Keeping an eye on the world going by my window... taking my time.
It's been really wild seeing everything happening outside our living room window the last week. It went from one giant hazard, to a completed deck and fully functioning lift! I'm still struggling to wrap my mind around it. I'm beyond excited to have Liam try it out. Hopefully he'll be willing (and we'll be able) to tomorrow!
I'm grateful to have had that silver lining today, because it was a crazy one, for sure!
We found out late afternoon yesterday that on top of the lift install, the electric company was going to be doing some work on a transformer around the block, too. Normally, this would be no big deal, but both of Liam's suction machines aren't holding a charge right now. His pulmonologist is out of the office, and the on call is working on getting a new prescription (because, why wouldn't we need a new prescription? Just makes sense. Hahaha.) Anyhoo, we couldn't go without power and without a suction, with how junky he's been, and we haven't used our big generator yet. So Scott went to Walmart and grabbed a portable generator last night. Not only is it adorable, but it saved the day. I'm quite sure it'll come in handy down the road, too.

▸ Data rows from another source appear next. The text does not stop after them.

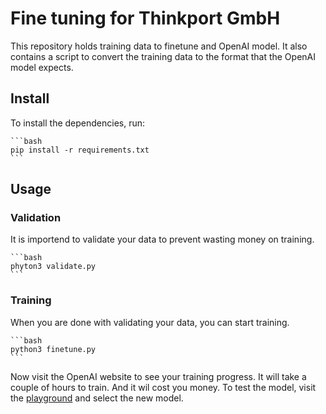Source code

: # Fine tuning for Thinkport GmbH

This repository holds training data to finetune and OpenAI model. It also contains a script to convert the training data to the format that the OpenAI model expects.

## Install

To install the dependencies, run:

    ```bash
    pip install -r requirements.txt
    ```

## Usage

### Validation

It is importend to validate your data to prevent wasting money on training.

    ```bash
    phyton3 validate.py
    ```

### Training

When you are done with validating your data, you can start training.

    ```bash
    python3 finetune.py
    ```

Now visit the OpenAI website to see your training progress. It will take a couple of hours to train. And it wil cost you money. To test the model, visit the [playground](https://platform.openai.com/playground) and select the new model.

I think what I'm struggling with the most today, is that Andrew's teacher wrote me a note that he hurt three staff and another student today. I really wish she'd have called me, because I have so many questions; are they okay? What happened? Why was he upset? All to figure out how we can avoid this in the future. I feel awful that those people were hurt. Truthfully, I get pretty teary any time I think about it. Andrew is such a sweet boy... I hate that he doesn't have a better way to communicate when he gets that frustrated. I feel like I've tried so many different approaches to try to find a way that works for him, and I keep coming up short. I just feel like I'm failing him. I don't mean to be dramatic when I say this... I just feel like of all the people in this world, I should be able to help him find a way to not get quite that upset. He feels so badly once he calms down, which makes me feel that way even more.
I just really hope I can figure something out for him before they decide he's not safe to attend school there anymore. He truly loves it already, and I'd just hate if that was taken from him.
Anyhoo. Pity party done. Tomorrow is a new day. I'm hopeful he'll have a better day tomorrow. Fingers crossed.